| DATA PROVIDED |
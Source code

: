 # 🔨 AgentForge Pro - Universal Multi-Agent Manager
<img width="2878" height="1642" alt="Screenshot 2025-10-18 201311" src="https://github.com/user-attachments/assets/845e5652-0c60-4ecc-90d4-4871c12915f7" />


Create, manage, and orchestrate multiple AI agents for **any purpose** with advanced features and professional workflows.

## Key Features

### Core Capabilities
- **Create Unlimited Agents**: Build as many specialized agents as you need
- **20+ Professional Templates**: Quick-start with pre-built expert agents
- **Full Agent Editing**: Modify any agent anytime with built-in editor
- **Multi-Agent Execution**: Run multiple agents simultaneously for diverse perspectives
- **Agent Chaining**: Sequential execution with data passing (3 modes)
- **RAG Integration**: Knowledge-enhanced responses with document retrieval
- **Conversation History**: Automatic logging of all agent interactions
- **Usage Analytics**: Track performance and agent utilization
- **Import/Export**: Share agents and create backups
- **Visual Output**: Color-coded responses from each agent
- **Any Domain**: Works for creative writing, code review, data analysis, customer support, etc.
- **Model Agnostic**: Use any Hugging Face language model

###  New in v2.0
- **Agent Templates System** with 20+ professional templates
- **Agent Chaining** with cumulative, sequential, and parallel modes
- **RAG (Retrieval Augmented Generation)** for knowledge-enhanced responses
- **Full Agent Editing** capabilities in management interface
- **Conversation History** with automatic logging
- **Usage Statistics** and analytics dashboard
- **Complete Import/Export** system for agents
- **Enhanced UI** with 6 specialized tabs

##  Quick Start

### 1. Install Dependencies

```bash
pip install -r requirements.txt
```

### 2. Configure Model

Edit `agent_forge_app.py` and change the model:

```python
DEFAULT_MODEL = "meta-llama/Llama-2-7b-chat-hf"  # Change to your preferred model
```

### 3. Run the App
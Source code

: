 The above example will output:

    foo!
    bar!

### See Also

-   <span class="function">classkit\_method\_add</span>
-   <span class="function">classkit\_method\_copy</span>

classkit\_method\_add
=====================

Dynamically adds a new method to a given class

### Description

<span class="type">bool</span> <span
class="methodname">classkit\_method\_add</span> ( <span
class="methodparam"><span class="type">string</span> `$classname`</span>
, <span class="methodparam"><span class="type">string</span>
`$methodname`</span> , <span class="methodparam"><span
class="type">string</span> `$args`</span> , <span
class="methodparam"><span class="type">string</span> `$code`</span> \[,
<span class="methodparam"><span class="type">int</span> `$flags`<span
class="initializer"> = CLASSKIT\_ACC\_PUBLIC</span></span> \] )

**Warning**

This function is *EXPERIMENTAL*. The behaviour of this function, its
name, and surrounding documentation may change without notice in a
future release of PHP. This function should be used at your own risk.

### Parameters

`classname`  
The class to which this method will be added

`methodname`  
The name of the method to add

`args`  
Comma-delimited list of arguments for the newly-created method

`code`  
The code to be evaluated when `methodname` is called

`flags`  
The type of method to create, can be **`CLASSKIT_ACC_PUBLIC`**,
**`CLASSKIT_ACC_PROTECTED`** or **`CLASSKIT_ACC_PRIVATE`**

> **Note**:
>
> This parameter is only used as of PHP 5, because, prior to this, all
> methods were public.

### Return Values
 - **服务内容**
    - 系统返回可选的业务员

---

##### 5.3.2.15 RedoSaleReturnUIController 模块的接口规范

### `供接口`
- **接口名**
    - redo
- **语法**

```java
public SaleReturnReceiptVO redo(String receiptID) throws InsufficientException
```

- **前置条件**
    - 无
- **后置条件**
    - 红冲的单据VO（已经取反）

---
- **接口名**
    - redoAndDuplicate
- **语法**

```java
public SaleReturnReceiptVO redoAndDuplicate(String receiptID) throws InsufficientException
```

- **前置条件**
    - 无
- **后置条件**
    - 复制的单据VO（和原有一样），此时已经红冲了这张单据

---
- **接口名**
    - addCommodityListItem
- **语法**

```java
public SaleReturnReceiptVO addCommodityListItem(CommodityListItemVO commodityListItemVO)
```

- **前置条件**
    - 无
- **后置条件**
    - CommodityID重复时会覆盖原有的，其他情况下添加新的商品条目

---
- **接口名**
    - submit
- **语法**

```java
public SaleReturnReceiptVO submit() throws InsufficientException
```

| TASK ITEM |
Within the listing above, find every line containing the string "Full" and return it.

| YOUR RESPONSE |
- **Full Agent Editing**: Modify any agent anytime with built-in editor
- **Full Agent Editing** capabilities in management interface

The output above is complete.